**TASK DESCRIPTION**
Look below for the line holding "four-thread nodes are" and the line holding "CPU-built tree grows". Transcribe exactly those lines and all lines between them, nothing more.
******
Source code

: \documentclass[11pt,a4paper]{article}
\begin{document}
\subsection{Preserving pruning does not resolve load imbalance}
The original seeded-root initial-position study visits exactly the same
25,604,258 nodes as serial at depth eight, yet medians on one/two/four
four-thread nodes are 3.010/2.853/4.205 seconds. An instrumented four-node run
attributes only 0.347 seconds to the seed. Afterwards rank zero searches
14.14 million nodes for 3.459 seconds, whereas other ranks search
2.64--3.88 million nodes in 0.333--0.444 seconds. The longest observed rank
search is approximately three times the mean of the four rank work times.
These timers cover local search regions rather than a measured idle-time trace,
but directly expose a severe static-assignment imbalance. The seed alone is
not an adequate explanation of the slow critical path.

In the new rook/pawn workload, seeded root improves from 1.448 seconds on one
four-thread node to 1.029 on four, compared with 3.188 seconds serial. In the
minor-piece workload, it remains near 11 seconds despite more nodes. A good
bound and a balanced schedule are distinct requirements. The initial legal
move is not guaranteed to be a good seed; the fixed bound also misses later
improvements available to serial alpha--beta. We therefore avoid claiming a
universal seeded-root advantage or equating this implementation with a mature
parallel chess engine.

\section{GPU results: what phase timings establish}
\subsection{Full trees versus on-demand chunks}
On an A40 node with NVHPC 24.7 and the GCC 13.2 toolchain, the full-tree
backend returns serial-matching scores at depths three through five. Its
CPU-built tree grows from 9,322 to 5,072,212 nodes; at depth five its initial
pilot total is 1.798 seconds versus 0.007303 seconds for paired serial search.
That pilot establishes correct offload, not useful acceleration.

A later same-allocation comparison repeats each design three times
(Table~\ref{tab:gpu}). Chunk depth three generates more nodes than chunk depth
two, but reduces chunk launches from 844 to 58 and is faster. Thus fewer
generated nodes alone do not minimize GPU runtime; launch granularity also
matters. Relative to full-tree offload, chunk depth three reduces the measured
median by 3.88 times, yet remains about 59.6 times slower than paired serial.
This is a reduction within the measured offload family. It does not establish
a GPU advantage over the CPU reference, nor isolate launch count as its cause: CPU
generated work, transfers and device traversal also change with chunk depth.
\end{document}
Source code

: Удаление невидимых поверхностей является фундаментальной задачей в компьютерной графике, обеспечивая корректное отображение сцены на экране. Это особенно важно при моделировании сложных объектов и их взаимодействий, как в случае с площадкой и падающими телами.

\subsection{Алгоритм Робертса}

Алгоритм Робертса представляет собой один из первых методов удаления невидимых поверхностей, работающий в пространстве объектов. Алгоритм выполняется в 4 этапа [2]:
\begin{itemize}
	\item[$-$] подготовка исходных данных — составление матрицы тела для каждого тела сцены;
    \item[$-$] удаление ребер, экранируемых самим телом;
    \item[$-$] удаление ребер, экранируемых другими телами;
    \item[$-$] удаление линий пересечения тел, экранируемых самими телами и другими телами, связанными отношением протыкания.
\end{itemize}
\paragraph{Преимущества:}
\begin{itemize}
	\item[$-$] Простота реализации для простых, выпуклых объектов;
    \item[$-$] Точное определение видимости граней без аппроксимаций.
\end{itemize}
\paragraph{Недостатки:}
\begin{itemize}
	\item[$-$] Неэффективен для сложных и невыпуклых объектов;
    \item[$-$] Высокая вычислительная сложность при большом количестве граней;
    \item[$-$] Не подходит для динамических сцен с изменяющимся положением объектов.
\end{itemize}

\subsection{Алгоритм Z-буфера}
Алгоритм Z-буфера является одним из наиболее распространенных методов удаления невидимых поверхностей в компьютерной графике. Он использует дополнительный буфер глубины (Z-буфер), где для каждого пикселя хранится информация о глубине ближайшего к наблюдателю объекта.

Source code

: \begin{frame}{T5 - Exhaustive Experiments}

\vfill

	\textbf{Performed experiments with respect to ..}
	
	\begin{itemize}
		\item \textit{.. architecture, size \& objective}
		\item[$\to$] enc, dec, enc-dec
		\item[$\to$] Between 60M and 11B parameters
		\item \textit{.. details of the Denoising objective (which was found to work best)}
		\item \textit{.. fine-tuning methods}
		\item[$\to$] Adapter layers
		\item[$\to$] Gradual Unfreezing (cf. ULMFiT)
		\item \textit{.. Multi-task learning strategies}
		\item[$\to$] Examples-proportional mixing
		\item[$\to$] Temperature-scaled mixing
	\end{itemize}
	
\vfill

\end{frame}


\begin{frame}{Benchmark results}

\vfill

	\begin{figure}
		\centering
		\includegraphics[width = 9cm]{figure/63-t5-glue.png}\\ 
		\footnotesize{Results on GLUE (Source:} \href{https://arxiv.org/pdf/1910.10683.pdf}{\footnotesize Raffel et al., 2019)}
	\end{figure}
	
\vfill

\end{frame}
******
**SOLUTION**
four-thread nodes are 3.010/2.853/4.205 seconds. An instrumented four-node run
attributes only 0.347 seconds to the seed. Afterwards rank zero searches
14.14 million nodes for 3.459 seconds, whereas other ranks search
2.64--3.88 million nodes in 0.333--0.444 seconds. The longest observed rank
search is approximately three times the mean of the four rank work times.
These timers cover local search regions rather than a measured idle-time trace,
but directly expose a severe static-assignment imbalance. The seed alone is
not an adequate explanation of the slow critical path.

In the new rook/pawn workload, seeded root improves from 1.448 seconds on one
four-thread node to 1.029 on four, compared with 3.188 seconds serial. In the
minor-piece workload, it remains near 11 seconds despite more nodes. A good
bound and a balanced schedule are distinct requirements. The initial legal
move is not guaranteed to be a good seed; the fixed bound also misses later
improvements available to serial alpha--beta. We therefore avoid claiming a
universal seeded-root advantage or equating this implementation with a mature
parallel chess engine.

\section{GPU results: what phase timings establish}
\subsection{Full trees versus on-demand chunks}
On an A40 node with NVHPC 24.7 and the GCC 13.2 toolchain, the full-tree
backend returns serial-matching scores at depths three through five. Its
CPU-built tree grows from 9,322 to 5,072,212 nodes; at depth five its initial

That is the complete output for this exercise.